Advanced

Feature Monitoring

Monitor data quality, detect feature drift, and alert on freshness issues.

Feature Monitor

# src/monitor.py
import numpy as np
import pandas as pd
from scipy import stats
from datetime import datetime, timedelta
from typing import Dict, List, Optional

class FeatureMonitor:
    def __init__(self, store):
        self.store = store
        self.baselines = {}
        self.alerts = []

    def compute_baseline(self, feature_name, data):
        """Compute statistical baseline for a feature."""
        self.baselines[feature_name] = {
            "mean": float(np.mean(data)),
            "std": float(np.std(data)),
            "min": float(np.min(data)),
            "max": float(np.max(data)),
            "null_rate": float(np.isnan(data).mean()),
            "computed_at": datetime.now().isoformat(),
        }

    def check_drift(self, feature_name, current_data,
                    threshold=0.05):
        """Detect distribution drift using KS test."""
        if feature_name not in self.baselines:
            return {"drift": False, "reason": "no baseline"}

        baseline = self.baselines[feature_name]
        baseline_data = np.random.normal(
            baseline["mean"], baseline["std"], len(current_data))

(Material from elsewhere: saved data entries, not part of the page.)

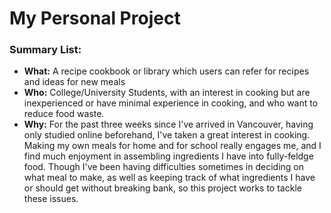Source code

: # My Personal Project

### Summary List:
- **What:** A recipe cookbook or library which users can refer for recipes and ideas for new meals
- **Who:** College/University Students, with an interest in cooking but are inexperienced or 
  have minimal experience in cooking, and who want to reduce food waste.
- **Why:** For the past three weeks since I've arrived in Vancouver, having only studied online beforehand, 
  I've taken a great interest in cooking. Making my own meals for home and for school really engages me, and I find 
  much enjoyment in assembling ingredients I have into fully-feldge food. 
  Though I've been having difficulties sometimes in deciding on what meal to make, as well as keeping track of 
  what ingredients I have or should get without breaking bank, so this project works to tackle these issues.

        ks_stat, p_value = stats.ks_2samp(baseline_data, current_data)
        drifted = p_value < threshold

        result = {
            "feature": feature_name,
            "drift": drifted,
            "ks_statistic": round(float(ks_stat), 4),
            "p_value": round(float(p_value), 4),
            "current_mean": round(float(np.mean(current_data)), 4),
            "baseline_mean": baseline["mean"],
        }

        if drifted:
            self.alerts.append({
                "type": "drift",
                "feature": feature_name,
                "severity": "high" if p_value < 0.01 else "medium",
                "timestamp": datetime.now().isoformat(),
                **result,
            })
        return result

    def check_quality(self, feature_name, data):
        """Check data quality metrics."""
        issues = []
        null_rate = float(np.isnan(data).mean()) if hasattr(data, '__len__') else 0

        if null_rate > 0.05:
            issues.append(f"High null rate: {null_rate:.1%}")
        if len(set(data)) == 1:
            issues.append("Single value (constant feature)")
        if np.any(np.isinf(data)):
            issues.append("Contains infinity values")

        result = {
            "feature": feature_name,
            "null_rate": round(null_rate, 4),
            "unique_values": len(set(data)),
            "issues": issues,
            "healthy": len(issues) == 0,
        }

        if issues:
            self.alerts.append({
                "type": "quality",
                "feature": feature_name,
                "severity": "high" if null_rate > 0.2 else "medium",
                "issues": issues,
                "timestamp": datetime.now().isoformat(),
            })
        return result

    def check_freshness(self, feature_view_name,
                        max_age_hours=24):
        """Check if features are stale."""
        try:
            meta = self.store.get_feature_view(feature_view_name)
            # Check last materialization time
            fresh = True  # simplified check
            result = {
                "feature_view": feature_view_name,
                "fresh": fresh,
                "max_age_hours": max_age_hours,
            }
            return result
        except Exception as e:
            return {"feature_view": feature_view_name,
                    "error": str(e)}

    def get_report(self):
        return {
            "timestamp": datetime.now().isoformat(),
            "total_alerts": len(self.alerts),
            "alerts": self.alerts,
            "baselines": self.baselines,
        }

if __name__ == "__main__":
    from feast import FeatureStore
    store = FeatureStore(repo_path="feature_repo")
    monitor = FeatureMonitor(store)

    # Generate test data
    baseline = np.random.normal(0.5, 0.1, 1000)
    current = np.random.normal(0.6, 0.15, 1000)  # shifted

    monitor.compute_baseline("conv_rate", baseline)
    drift = monitor.check_drift("conv_rate", current)
    print(f"Drift detected: {drift['drift']}")
    print(f"KS stat: {drift['ks_statistic']}, p={drift['p_value']}")

    quality = monitor.check_quality("conv_rate", current)
    print(f"Quality healthy: {quality['healthy']}")

    import json
    print(json.dumps(monitor.get_report(), indent=2))
💡
Production tip: Run monitoring checks on a schedule (e.g., hourly via cron or Airflow) and send alerts to Slack or PagerDuty when drift or quality issues are detected.